== Segment start ==

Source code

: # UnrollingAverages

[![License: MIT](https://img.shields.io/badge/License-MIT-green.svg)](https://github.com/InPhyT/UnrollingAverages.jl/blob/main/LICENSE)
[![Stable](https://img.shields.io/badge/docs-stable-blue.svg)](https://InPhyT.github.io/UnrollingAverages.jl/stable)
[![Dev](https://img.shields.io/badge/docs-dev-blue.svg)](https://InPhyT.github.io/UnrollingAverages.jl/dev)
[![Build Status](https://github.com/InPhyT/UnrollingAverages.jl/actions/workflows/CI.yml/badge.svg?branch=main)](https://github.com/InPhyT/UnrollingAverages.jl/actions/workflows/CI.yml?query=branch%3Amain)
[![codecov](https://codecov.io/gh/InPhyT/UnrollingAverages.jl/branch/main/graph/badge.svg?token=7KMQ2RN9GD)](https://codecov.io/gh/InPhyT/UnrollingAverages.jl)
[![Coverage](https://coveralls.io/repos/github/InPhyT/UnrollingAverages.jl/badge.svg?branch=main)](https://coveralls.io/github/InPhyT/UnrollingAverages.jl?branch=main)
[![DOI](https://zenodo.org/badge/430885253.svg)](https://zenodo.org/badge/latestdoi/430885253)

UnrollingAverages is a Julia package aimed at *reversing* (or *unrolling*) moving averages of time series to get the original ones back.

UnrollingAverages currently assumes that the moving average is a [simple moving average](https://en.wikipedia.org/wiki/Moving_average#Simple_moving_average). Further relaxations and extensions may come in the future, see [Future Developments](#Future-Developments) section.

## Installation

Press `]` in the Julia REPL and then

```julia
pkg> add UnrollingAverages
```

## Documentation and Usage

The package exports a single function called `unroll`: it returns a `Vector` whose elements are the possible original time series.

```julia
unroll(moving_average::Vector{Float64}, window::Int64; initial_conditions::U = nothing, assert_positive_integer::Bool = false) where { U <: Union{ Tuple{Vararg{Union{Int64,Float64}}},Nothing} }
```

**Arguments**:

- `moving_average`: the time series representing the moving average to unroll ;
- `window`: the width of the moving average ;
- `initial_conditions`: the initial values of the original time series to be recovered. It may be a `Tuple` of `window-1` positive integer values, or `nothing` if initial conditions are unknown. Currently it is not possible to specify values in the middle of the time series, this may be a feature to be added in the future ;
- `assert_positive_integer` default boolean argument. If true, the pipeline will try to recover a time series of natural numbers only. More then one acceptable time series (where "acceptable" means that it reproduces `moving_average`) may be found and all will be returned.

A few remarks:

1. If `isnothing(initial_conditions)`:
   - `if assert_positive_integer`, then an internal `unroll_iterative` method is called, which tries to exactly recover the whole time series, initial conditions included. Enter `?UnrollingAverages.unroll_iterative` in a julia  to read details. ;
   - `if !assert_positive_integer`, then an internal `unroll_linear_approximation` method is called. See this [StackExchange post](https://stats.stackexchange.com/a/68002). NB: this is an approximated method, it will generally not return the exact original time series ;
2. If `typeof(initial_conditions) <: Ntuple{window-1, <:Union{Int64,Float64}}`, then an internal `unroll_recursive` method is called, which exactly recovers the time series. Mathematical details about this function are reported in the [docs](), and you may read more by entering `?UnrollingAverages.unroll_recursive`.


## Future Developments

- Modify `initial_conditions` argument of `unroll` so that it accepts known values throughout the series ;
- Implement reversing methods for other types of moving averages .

== Segment end ==

§ **Assignment**:
Reproduce only the lines above spanning from the line containing "to unroll ;" through the line containing "moving average ;", word for word.

§ **Response to this exercise**:
- `moving_average`: the time series representing the moving average to unroll ;
- `window`: the width of the moving average ;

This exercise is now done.